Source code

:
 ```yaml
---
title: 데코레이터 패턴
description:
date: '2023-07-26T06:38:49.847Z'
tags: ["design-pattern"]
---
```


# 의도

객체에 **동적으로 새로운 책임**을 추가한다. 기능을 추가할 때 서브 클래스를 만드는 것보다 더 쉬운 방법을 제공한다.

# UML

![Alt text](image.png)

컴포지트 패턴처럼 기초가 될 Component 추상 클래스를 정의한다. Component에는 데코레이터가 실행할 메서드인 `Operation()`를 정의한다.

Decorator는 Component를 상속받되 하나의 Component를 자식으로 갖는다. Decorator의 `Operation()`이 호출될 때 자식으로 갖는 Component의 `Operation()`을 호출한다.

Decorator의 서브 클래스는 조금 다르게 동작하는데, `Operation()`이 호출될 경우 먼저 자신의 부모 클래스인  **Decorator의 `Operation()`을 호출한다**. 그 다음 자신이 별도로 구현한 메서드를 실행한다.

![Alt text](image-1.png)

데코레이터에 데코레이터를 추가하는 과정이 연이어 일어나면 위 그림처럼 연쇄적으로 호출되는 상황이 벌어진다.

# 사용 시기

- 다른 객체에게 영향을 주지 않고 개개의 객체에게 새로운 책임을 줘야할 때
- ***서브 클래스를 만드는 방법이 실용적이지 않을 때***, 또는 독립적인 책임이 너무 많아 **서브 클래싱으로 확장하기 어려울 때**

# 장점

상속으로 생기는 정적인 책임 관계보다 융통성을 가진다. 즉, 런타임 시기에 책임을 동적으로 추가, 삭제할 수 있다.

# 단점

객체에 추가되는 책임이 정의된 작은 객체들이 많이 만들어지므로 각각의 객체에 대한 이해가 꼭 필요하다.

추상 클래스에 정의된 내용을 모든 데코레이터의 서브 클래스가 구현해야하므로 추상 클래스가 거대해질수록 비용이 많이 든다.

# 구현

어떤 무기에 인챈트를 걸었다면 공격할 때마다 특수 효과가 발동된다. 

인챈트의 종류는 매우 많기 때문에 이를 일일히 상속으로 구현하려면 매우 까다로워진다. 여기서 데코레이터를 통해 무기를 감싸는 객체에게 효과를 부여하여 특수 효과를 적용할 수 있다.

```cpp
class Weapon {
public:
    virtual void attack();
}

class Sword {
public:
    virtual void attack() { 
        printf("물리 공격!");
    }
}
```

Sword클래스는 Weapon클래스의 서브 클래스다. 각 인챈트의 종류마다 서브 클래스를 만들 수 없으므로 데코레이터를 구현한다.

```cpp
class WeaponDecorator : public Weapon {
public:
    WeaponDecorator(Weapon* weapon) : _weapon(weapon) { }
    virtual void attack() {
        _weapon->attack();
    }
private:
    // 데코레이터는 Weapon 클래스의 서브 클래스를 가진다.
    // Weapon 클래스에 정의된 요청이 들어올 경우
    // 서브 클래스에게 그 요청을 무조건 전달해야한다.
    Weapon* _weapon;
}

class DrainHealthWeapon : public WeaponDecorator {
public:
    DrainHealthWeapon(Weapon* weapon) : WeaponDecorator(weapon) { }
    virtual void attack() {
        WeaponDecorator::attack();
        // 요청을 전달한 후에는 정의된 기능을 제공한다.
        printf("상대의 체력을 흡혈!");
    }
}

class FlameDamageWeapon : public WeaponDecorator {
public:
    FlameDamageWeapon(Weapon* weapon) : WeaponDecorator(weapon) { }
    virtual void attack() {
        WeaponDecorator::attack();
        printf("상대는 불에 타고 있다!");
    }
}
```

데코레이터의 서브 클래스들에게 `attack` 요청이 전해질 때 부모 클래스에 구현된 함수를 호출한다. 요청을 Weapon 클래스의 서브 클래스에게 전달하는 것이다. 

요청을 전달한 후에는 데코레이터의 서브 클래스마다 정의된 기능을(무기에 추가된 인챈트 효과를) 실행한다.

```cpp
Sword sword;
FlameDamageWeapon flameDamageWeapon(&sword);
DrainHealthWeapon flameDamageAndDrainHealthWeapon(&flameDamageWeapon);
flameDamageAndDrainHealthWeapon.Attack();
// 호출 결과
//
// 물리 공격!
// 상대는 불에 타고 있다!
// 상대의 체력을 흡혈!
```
------------------------------------------------------------
Task goal
Give back the full listing exactly as it stands above.

Exercise result
Source code

:
 ```yaml
---
title: 데코레이터 패턴
description:
date: '2023-07-26T06:38:49.847Z'
tags: ["design-pattern"]
---
```


# 의도

객체에 **동적으로 새로운 책임**을 추가한다. 기능을 추가할 때 서브 클래스를 만드는 것보다 더 쉬운 방법을 제공한다.

# UML

![Alt text](image.png)

컴포지트 패턴처럼 기초가 될 Component 추상 클래스를 정의한다. Component에는 데코레이터가 실행할 메서드인 `Operation()`를 정의한다.

Decorator는 Component를 상속받되 하나의 Component를 자식으로 갖는다. Decorator의 `Operation()`이 호출될 때 자식으로 갖는 Component의 `Operation()`을 호출한다.

Decorator의 서브 클래스는 조금 다르게 동작하는데, `Operation()`이 호출될 경우 먼저 자신의 부모 클래스인  **Decorator의 `Operation()`을 호출한다**. 그 다음 자신이 별도로 구현한 메서드를 실행한다.

![Alt text](image-1.png)

데코레이터에 데코레이터를 추가하는 과정이 연이어 일어나면 위 그림처럼 연쇄적으로 호출되는 상황이 벌어진다.

# 사용 시기

- 다른 객체에게 영향을 주지 않고 개개의 객체에게 새로운 책임을 줘야할 때
- ***서브 클래스를 만드는 방법이 실용적이지 않을 때***, 또는 독립적인 책임이 너무 많아 **서브 클래싱으로 확장하기 어려울 때**

# 장점

상속으로 생기는 정적인 책임 관계보다 융통성을 가진다. 즉, 런타임 시기에 책임을 동적으로 추가, 삭제할 수 있다.

# 단점

객체에 추가되는 책임이 정의된 작은 객체들이 많이 만들어지므로 각각의 객체에 대한 이해가 꼭 필요하다.

추상 클래스에 정의된 내용을 모든 데코레이터의 서브 클래스가 구현해야하므로 추상 클래스가 거대해질수록 비용이 많이 든다.

# 구현

어떤 무기에 인챈트를 걸었다면 공격할 때마다 특수 효과가 발동된다. 

인챈트의 종류는 매우 많기 때문에 이를 일일히 상속으로 구현하려면 매우 까다로워진다. 여기서 데코레이터를 통해 무기를 감싸는 객체에게 효과를 부여하여 특수 효과를 적용할 수 있다.

```cpp
class Weapon {
public:
    virtual void attack();
}

class Sword {
public:
    virtual void attack() { 
        printf("물리 공격!");
    }
}
```

Sword클래스는 Weapon클래스의 서브 클래스다. 각 인챈트의 종류마다 서브 클래스를 만들 수 없으므로 데코레이터를 구현한다.

```cpp
class WeaponDecorator : public Weapon {
public:
    WeaponDecorator(Weapon* weapon) : _weapon(weapon) { }
    virtual void attack() {
        _weapon->attack();
    }
private:
    // 데코레이터는 Weapon 클래스의 서브 클래스를 가진다.
    // Weapon 클래스에 정의된 요청이 들어올 경우
    // 서브 클래스에게 그 요청을 무조건 전달해야한다.
    Weapon* _weapon;
}

class DrainHealthWeapon : public WeaponDecorator {
public:
    DrainHealthWeapon(Weapon* weapon) : WeaponDecorator(weapon) { }
    virtual void attack() {
        WeaponDecorator::attack();
        // 요청을 전달한 후에는 정의된 기능을 제공한다.
        printf("상대의 체력을 흡혈!");
    }
}

class FlameDamageWeapon : public WeaponDecorator {
public:
    FlameDamageWeapon(Weapon* weapon) : WeaponDecorator(weapon) { }
    virtual void attack() {
        WeaponDecorator::attack();
        printf("상대는 불에 타고 있다!");
    }
}
```

데코레이터의 서브 클래스들에게 `attack` 요청이 전해질 때 부모 클래스에 구현된 함수를 호출한다. 요청을 Weapon 클래스의 서브 클래스에게 전달하는 것이다. 

요청을 전달한 후에는 데코레이터의 서브 클래스마다 정의된 기능을(무기에 추가된 인챈트 효과를) 실행한다.

```cpp
Sword sword;
FlameDamageWeapon flameDamageWeapon(&sword);
DrainHealthWeapon flameDamageAndDrainHealthWeapon(&flameDamageWeapon);
flameDamageAndDrainHealthWeapon.Attack();
// 호출 결과
//
// 물리 공격!
// 상대는 불에 타고 있다!
// 상대의 체력을 흡혈!
```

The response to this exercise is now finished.